Cleanup begins at vandalized Union City church

UNION CITY, Calif.

The priest delayed the clean up so the community could contemplate the hate crime and forgiveness, but it was a decision not everyone agreed with.

At St. Anne's Catholic Church, crews went to work Thursday. They were cleaning the holiest of statues and erasing the ugliest of messages. In the midst of it all, there was grace for the people responsible. "As a priest, I offer my forgiveness and my compassion, and if they come to us for forgiveness, I will embrace them," Fr. Geoffrey Baraan told ABC7.

Parishioners first noticed the vandalism Wednesday morning, Ash Wednesday. Police consider it a hate crime and the damage is so extensive, there is outrage throughout the community. "We have a lot of sick people out there. They think this is a big joke. It's not," said parishioner Irene Curiel. For many, the blessing of a new cross to replace the one torn from the ground and split offered hope. "Seeing the desecration took a piece out of me as a person. Those scars will heal," Peter Petit said.
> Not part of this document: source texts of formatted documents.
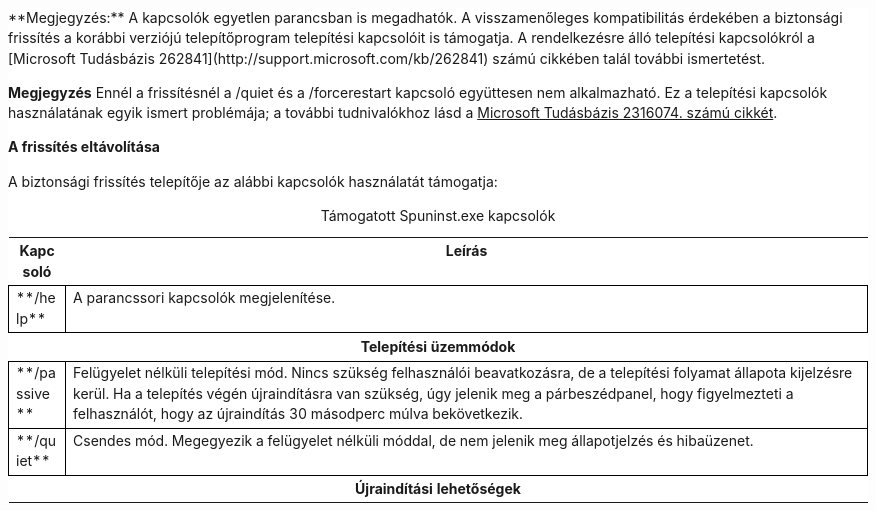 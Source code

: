 </table>
<p> </p>
**Megjegyzés:** A kapcsolók egyetlen parancsban is megadhatók. A visszamenőleges kompatibilitás érdekében a biztonsági frissítés a korábbi verziójú telepítőprogram telepítési kapcsolóit is támogatja. A rendelkezésre álló telepítési kapcsolókról a [Microsoft Tudásbázis 262841](http://support.microsoft.com/kb/262841) számú cikkében talál további ismertetést.

**Megjegyzés** Ennél a frissítésnél a /quiet és a /forcerestart kapcsoló együttesen nem alkalmazható. Ez a telepítési kapcsolók használatának egyik ismert problémája; a további tudnivalókhoz lásd a [Microsoft Tudásbázis 2316074. számú cikkét](http://support.microsoft.com/kb/2316074).

**A frissítés eltávolítása**

A biztonsági frissítés telepítője az alábbi kapcsolók használatát támogatja:

<table class="dataTable">
<caption>
Támogatott Spuninst.exe kapcsolók
</caption>
<tr class="thead">
<th>
Kapcsoló
</th>
<th>
Leírás
</th>
</tr>
<tr>
<td style="border:1px solid black;">
**/help**
</td>
<td style="border:1px solid black;">
A parancssori kapcsolók megjelenítése.
</td>
</tr>
<tr>
<th colspan="2">
Telepítési üzemmódok
</th>
</tr>
<tr class="alternateRow">
<td style="border:1px solid black;">
**/passive**
</td>
<td style="border:1px solid black;">
Felügyelet nélküli telepítési mód. Nincs szükség felhasználói beavatkozásra, de a telepítési folyamat állapota kijelzésre kerül. Ha a telepítés végén újraindításra van szükség, úgy jelenik meg a párbeszédpanel, hogy figyelmezteti a felhasználót, hogy az újraindítás 30 másodperc múlva bekövetkezik.
</td>
</tr>
<tr>
<td style="border:1px solid black;">
**/quiet**
</td>
<td style="border:1px solid black;">
Csendes mód. Megegyezik a felügyelet nélküli móddal, de nem jelenik meg állapotjelzés és hibaüzenet.
</td>
</tr>
<tr>
<th colspan="2">
Újraindítási lehetőségek
</th>
</tr>
<tr class="alternateRow">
Father Baraan did allow the graffiti to stay up for more than a day. He wanted his parishioners to face the hurt and contemplate forgiveness. "I give the father a lot of credit. It's a lesson that people have to know. You don't do it for hate. You do it for love," Donna Agraviauor said.

The leaders of many other churches say they respectfully disagree and would have worked quickly to remove it. "We'd immediate take care of it, cover it up so as not to give whoever that did it that, 'Hey, we got free publicity.' type thing," said Fr. Jose Leon at Our Lady of the Rosary Church .

What the vandals may not have expected is for so many people to rise above their message of hate. "The good that comes out of this is that it has brought us closer as a community, so there's more solidarity," Brandon Akiona said.

It is appropriate that at this church, on this day, good triumphed over evil.